(Plain-text document sources)
┄┄┄┄┄┄┄┄┄┄

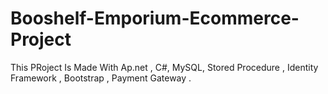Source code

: # Booshelf-Emporium-Ecommerce-Project
This PRoject Is Made With Ap.net , C#, MySQL,  Stored Procedure , Identity Framework , Bootstrap , Payment Gateway .
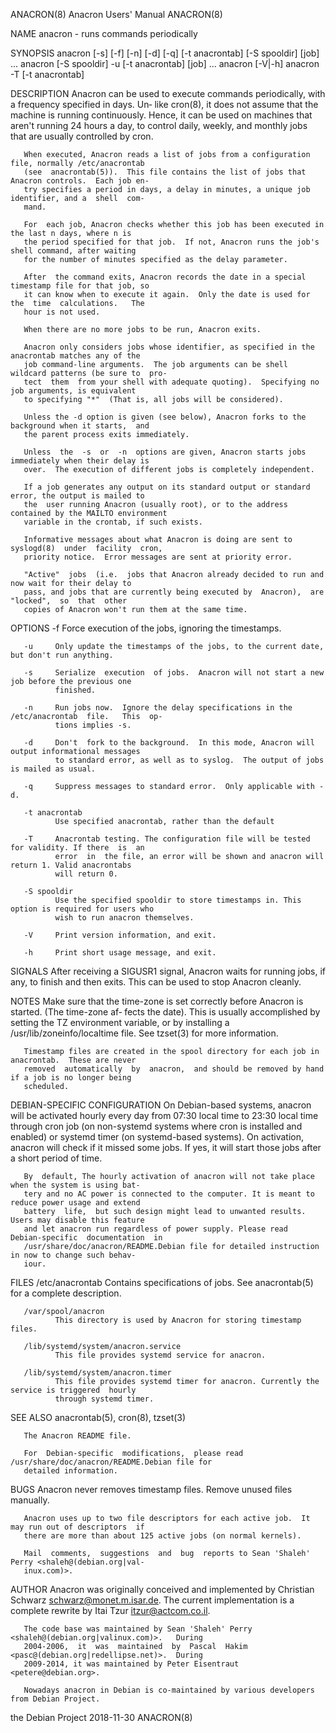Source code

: ANACRON(8)                               Anacron Users' Manual                              ANACRON(8)

NAME
       anacron - runs commands periodically

SYNOPSIS
       anacron [-s] [-f] [-n] [-d] [-q] [-t anacrontab] [-S spooldir] [job] ...
       anacron [-S spooldir] -u [-t anacrontab] [job] ...
       anacron [-V|-h]
       anacron -T [-t anacrontab]

DESCRIPTION
       Anacron  can be used to execute commands periodically, with a frequency specified in days.  Un‐
       like cron(8), it does not assume that the machine is running continuously.  Hence,  it  can  be
       used on machines that aren't running 24 hours a day, to control daily, weekly, and monthly jobs
       that are usually controlled by cron.

       When executed, Anacron reads a list of jobs from a configuration file, normally /etc/anacrontab
       (see  anacrontab(5)).  This file contains the list of jobs that Anacron controls.  Each job en‐
       try specifies a period in days, a delay in minutes, a unique job identifier, and a  shell  com‐
       mand.

       For  each job, Anacron checks whether this job has been executed in the last n days, where n is
       the period specified for that job.  If not, Anacron runs the job's shell command, after waiting
       for the number of minutes specified as the delay parameter.

       After  the command exits, Anacron records the date in a special timestamp file for that job, so
       it can know when to execute it again.  Only the date is used for the  time  calculations.   The
       hour is not used.

       When there are no more jobs to be run, Anacron exits.

       Anacron only considers jobs whose identifier, as specified in the anacrontab matches any of the
       job command-line arguments.  The job arguments can be shell wildcard patterns (be sure to  pro‐
       tect  them  from your shell with adequate quoting).  Specifying no job arguments, is equivalent
       to specifying "*"  (That is, all jobs will be considered).

       Unless the -d option is given (see below), Anacron forks to the background when it starts,  and
       the parent process exits immediately.

       Unless  the  -s  or  -n  options are given, Anacron starts jobs immediately when their delay is
       over.  The execution of different jobs is completely independent.

       If a job generates any output on its standard output or standard error, the output is mailed to
       the  user running Anacron (usually root), or to the address contained by the MAILTO environment
       variable in the crontab, if such exists.

       Informative messages about what Anacron is doing are sent to syslogd(8)  under  facility  cron,
       priority notice.  Error messages are sent at priority error.

       "Active"  jobs  (i.e.  jobs that Anacron already decided to run and now wait for their delay to
       pass, and jobs that are currently being executed by  Anacron),  are  "locked",  so  that  other
       copies of Anacron won't run them at the same time.

OPTIONS
       -f     Force execution of the jobs, ignoring the timestamps.

       -u     Only update the timestamps of the jobs, to the current date, but don't run anything.

       -s     Serialize  execution  of jobs.  Anacron will not start a new job before the previous one
              finished.

       -n     Run jobs now.  Ignore the delay specifications in the /etc/anacrontab  file.   This  op‐
              tions implies -s.

       -d     Don't  fork to the background.  In this mode, Anacron will output informational messages
              to standard error, as well as to syslog.  The output of jobs is mailed as usual.

       -q     Suppress messages to standard error.  Only applicable with -d.

       -t anacrontab
              Use specified anacrontab, rather than the default

       -T     Anacrontab testing. The configuration file will be tested for validity. If there  is  an
              error  in  the file, an error will be shown and anacron will return 1. Valid anacrontabs
              will return 0.

       -S spooldir
              Use the specified spooldir to store timestamps in. This option is required for users who
              wish to run anacron themselves.

       -V     Print version information, and exit.

       -h     Print short usage message, and exit.

SIGNALS
       After  receiving  a  SIGUSR1 signal, Anacron waits for running jobs, if any, to finish and then
       exits.  This can be used to stop Anacron cleanly.

NOTES
       Make sure that the time-zone is set correctly before Anacron is started.   (The  time-zone  af‐
       fects  the  date).   This is usually accomplished by setting the TZ environment variable, or by
       installing a /usr/lib/zoneinfo/localtime file.  See tzset(3) for more information.

       Timestamp files are created in the spool directory for each job in anacrontab.  These are never
       removed  automatically  by  anacron,  and should be removed by hand if a job is no longer being
       scheduled.

DEBIAN-SPECIFIC CONFIGURATION
       On Debian-based systems, anacron will be activated hourly every day from 07:30  local  time  to
       23:30  local time through cron job (on non-systemd systems where cron is installed and enabled)
       or systemd timer (on systemd-based systems).  On activation, anacron will check  if  it  missed
       some jobs. If yes, it will start those jobs after a short period of time.

       By  default, The hourly activation of anacron will not take place when the system is using bat‐
       tery and no AC power is connected to the computer. It is meant to reduce power usage and extend
       battery  life,  but such design might lead to unwanted results.  Users may disable this feature
       and let anacron run regardless of power supply. Please read  Debian-specific  documentation  in
       /usr/share/doc/anacron/README.Debian file for detailed instruction in now to change such behav‐
       iour.

FILES
       /etc/anacrontab
              Contains specifications of jobs.  See anacrontab(5) for a complete description.

       /var/spool/anacron
              This directory is used by Anacron for storing timestamp files.

       /lib/systemd/system/anacron.service
              This file provides systemd service for anacron.

       /lib/systemd/system/anacron.timer
              This file provides systemd timer for anacron. Currently the service is triggered  hourly
              through systemd timer.

SEE ALSO
       anacrontab(5), cron(8), tzset(3)

       The Anacron README file.

       For  Debian-specific  modifications,  please read /usr/share/doc/anacron/README.Debian file for
       detailed information.

BUGS
       Anacron never removes timestamp files.  Remove unused files manually.

       Anacron uses up to two file descriptors for each active job.  It may run out of descriptors  if
       there are more than about 125 active jobs (on normal kernels).

       Mail  comments,  suggestions  and  bug  reports to Sean 'Shaleh' Perry <shaleh@(debian.org|val‐
       inux.com)>.

AUTHOR
       Anacron    was    originally    conceived    and    implemented    by     Christian     Schwarz
       <schwarz@monet.m.isar.de>.  The  current  implementation  is  a  complete  rewrite by Itai Tzur
       <itzur@actcom.co.il>.

       The code base was maintained by Sean 'Shaleh' Perry <shaleh@(debian.org|valinux.com)>.   During
       2004-2006,  it  was  maintained  by  Pascal  Hakim  <pasc@(debian.org|redellipse.net)>.  During
       2009-2014, it was maintained by Peter Eisentraut <petere@debian.org>.

       Nowadays anacron in Debian is co-maintained by various developers from Debian Project.

the Debian Project                            2018-11-30                                    ANACRON(8)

┄┄┄┄┄┄┄┄┄┄

_What the task asks_.
Using the data above, extract exactly the lines from the one that holds "This file provides systemd service" to the one that holds "Anacron uses up", both ends included, and no others.

_Result of the task_.
              This file provides systemd service for anacron.

       /lib/systemd/system/anacron.timer
              This file provides systemd timer for anacron. Currently the service is triggered  hourly
              through systemd timer.

SEE ALSO
       anacrontab(5), cron(8), tzset(3)

       The Anacron README file.

       For  Debian-specific  modifications,  please read /usr/share/doc/anacron/README.Debian file for
       detailed information.

BUGS
       Anacron never removes timestamp files.  Remove unused files manually.

       Anacron uses up to two file descriptors for each active job.  It may run out of descriptors  if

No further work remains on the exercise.